PROBLEM TO WORK ON:
Find the word "webpresence" in the listing. Copy out each line where it occurs.

(Beginning of DATA FOR PROCESSING)

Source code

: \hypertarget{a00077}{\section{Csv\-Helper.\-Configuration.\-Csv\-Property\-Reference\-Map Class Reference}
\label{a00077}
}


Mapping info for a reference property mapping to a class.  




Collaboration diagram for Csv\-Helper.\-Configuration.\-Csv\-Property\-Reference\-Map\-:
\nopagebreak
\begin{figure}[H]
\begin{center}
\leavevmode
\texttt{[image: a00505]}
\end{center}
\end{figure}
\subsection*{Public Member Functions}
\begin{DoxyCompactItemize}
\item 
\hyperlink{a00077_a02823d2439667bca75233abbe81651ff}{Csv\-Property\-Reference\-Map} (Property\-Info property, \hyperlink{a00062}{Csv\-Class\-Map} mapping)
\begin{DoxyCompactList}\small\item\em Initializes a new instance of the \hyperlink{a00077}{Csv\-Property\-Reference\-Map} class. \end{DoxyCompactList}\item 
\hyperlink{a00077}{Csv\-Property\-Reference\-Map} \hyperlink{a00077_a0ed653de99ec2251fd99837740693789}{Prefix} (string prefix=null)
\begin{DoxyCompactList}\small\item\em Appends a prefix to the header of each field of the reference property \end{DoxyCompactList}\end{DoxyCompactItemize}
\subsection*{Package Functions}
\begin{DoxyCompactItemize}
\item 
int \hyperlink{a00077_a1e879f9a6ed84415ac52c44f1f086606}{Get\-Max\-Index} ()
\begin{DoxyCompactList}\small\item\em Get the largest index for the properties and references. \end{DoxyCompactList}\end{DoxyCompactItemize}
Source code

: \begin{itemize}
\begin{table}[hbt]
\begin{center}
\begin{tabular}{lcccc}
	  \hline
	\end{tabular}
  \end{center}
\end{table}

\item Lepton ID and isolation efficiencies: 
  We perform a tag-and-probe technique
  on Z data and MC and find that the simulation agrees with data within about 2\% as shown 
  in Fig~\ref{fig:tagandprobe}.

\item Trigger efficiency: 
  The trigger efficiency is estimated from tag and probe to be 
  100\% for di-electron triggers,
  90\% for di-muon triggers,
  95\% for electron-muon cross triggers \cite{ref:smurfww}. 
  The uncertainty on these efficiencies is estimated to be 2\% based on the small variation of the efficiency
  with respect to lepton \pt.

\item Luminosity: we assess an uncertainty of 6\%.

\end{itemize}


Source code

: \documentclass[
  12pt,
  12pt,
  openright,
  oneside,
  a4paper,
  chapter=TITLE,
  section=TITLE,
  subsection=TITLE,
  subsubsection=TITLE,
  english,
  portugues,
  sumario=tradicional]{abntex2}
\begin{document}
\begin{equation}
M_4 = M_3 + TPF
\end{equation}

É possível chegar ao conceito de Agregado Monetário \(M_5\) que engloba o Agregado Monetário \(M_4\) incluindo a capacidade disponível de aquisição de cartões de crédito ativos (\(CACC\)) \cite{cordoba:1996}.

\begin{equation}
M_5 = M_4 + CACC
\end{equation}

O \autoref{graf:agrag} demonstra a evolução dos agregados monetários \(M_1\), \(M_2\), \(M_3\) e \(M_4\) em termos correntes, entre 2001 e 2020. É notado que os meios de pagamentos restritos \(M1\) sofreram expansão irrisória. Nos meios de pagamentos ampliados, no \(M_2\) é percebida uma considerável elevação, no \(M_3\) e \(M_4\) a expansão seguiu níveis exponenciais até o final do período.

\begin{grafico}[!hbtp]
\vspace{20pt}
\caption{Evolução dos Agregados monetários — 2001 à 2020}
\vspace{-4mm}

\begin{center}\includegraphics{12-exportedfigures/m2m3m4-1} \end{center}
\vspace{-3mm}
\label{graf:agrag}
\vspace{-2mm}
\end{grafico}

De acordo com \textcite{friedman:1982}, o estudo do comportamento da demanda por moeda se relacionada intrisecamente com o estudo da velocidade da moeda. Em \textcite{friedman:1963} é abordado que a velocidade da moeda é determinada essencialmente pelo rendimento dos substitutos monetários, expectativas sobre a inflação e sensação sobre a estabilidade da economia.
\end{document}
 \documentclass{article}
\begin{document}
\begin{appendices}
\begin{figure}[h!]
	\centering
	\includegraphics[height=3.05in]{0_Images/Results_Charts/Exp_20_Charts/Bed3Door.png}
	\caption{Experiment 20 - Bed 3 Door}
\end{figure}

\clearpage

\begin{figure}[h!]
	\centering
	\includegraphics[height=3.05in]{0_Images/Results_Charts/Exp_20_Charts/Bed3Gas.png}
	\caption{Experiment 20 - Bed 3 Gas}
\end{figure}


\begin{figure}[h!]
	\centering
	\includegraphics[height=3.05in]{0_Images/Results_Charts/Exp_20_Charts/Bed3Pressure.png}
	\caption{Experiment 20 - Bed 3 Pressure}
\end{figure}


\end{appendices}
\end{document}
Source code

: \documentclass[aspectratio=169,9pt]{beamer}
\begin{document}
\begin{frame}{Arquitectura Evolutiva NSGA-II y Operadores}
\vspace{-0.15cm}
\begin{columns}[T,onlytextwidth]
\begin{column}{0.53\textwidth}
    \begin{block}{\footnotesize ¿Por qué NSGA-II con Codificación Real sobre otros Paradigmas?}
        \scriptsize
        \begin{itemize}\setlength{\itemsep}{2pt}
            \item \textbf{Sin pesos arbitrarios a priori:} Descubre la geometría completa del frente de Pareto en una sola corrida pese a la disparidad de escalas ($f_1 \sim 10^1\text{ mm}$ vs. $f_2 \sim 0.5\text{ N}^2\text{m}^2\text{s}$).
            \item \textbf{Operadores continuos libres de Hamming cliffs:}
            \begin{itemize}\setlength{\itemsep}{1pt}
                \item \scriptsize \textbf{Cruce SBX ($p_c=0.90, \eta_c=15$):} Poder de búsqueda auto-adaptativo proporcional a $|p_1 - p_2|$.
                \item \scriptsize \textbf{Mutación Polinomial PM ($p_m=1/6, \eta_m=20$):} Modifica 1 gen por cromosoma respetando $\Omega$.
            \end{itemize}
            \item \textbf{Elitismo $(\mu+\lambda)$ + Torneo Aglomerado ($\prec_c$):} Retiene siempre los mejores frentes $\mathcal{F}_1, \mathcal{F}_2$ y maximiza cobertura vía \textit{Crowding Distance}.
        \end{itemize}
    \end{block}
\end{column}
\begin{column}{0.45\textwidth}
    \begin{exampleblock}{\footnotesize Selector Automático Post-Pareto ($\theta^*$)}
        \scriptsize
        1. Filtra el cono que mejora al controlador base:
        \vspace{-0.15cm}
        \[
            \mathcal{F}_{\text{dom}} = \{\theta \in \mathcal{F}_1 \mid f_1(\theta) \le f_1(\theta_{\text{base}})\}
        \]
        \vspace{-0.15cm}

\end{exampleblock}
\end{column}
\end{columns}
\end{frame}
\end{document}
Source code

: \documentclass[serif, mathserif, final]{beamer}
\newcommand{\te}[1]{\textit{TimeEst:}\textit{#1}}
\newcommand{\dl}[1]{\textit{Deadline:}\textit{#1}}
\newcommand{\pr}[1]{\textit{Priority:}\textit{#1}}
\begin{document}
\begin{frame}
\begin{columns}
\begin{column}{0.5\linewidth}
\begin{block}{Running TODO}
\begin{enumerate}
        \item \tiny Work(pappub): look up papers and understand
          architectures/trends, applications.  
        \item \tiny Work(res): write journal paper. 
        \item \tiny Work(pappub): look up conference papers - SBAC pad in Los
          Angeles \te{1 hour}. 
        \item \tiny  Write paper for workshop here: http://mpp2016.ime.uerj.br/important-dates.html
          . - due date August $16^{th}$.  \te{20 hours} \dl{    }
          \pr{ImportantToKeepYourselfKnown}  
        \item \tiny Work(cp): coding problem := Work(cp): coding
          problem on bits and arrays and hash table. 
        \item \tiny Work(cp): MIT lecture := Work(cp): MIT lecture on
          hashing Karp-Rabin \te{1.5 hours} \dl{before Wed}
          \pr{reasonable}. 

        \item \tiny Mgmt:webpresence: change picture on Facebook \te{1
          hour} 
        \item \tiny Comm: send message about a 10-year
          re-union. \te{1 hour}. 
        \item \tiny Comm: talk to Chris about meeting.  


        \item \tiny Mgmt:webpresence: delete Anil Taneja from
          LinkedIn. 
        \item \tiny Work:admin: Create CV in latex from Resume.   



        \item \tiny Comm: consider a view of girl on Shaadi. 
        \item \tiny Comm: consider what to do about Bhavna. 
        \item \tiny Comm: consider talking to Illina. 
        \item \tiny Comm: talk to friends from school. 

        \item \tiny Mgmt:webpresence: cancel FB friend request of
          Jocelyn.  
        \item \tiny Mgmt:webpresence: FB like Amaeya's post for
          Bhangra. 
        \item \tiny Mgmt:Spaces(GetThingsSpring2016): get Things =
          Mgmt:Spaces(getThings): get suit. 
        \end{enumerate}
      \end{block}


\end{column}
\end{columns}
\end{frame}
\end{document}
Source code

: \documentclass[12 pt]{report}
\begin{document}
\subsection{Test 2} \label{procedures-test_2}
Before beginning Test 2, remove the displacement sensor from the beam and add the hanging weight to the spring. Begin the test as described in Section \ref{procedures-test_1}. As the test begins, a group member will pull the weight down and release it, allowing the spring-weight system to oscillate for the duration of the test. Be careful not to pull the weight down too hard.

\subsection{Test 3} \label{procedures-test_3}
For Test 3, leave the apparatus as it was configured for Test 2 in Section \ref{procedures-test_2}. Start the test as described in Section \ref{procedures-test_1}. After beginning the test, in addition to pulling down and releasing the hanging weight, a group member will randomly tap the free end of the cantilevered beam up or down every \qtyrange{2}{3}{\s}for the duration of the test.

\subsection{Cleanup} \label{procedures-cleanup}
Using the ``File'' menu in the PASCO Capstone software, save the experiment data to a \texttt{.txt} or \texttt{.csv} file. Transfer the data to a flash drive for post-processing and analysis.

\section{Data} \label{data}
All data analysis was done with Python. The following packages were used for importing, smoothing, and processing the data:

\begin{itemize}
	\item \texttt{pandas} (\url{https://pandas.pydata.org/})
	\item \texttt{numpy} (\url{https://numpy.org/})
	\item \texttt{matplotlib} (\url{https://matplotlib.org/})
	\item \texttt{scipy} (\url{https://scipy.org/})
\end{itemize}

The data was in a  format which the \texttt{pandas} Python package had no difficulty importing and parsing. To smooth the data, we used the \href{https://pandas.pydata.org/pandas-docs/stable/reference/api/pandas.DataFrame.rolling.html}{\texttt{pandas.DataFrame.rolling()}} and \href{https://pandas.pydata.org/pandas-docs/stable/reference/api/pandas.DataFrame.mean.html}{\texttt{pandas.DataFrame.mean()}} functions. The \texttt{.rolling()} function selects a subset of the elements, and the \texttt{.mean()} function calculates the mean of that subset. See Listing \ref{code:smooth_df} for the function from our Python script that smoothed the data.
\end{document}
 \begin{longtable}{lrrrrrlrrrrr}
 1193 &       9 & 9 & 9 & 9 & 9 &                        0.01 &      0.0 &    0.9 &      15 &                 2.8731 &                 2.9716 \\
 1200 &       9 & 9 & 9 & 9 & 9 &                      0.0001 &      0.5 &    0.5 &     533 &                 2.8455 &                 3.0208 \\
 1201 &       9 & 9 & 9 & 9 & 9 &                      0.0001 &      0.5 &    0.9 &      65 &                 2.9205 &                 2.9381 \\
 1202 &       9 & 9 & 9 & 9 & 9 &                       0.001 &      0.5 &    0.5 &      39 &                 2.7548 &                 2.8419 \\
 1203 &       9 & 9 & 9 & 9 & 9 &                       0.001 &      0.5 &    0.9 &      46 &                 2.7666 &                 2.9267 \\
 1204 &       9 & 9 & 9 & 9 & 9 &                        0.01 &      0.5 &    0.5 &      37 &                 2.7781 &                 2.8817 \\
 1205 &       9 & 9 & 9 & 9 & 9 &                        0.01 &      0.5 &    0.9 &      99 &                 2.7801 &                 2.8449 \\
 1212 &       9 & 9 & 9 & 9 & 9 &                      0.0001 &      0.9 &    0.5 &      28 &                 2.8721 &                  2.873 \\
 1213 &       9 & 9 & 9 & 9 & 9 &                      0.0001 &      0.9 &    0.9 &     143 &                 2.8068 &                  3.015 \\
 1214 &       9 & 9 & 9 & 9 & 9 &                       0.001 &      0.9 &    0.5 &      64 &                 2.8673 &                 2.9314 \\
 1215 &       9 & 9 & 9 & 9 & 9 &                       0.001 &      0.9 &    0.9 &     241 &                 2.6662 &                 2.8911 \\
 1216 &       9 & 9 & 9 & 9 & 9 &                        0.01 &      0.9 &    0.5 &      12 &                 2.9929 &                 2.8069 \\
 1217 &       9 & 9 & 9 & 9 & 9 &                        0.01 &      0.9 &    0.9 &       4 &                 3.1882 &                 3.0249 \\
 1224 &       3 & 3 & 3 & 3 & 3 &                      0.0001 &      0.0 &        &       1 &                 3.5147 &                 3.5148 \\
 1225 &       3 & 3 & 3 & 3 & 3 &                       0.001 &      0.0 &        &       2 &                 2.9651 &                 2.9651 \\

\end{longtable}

(End of DATA FOR PROCESSING)

RESPONSE BOX:
        \item \tiny Mgmt:webpresence: change picture on Facebook \te{1
        \item \tiny Mgmt:webpresence: delete Anil Taneja from
        \item \tiny Mgmt:webpresence: cancel FB friend request of
        \item \tiny Mgmt:webpresence: FB like Amaeya's post for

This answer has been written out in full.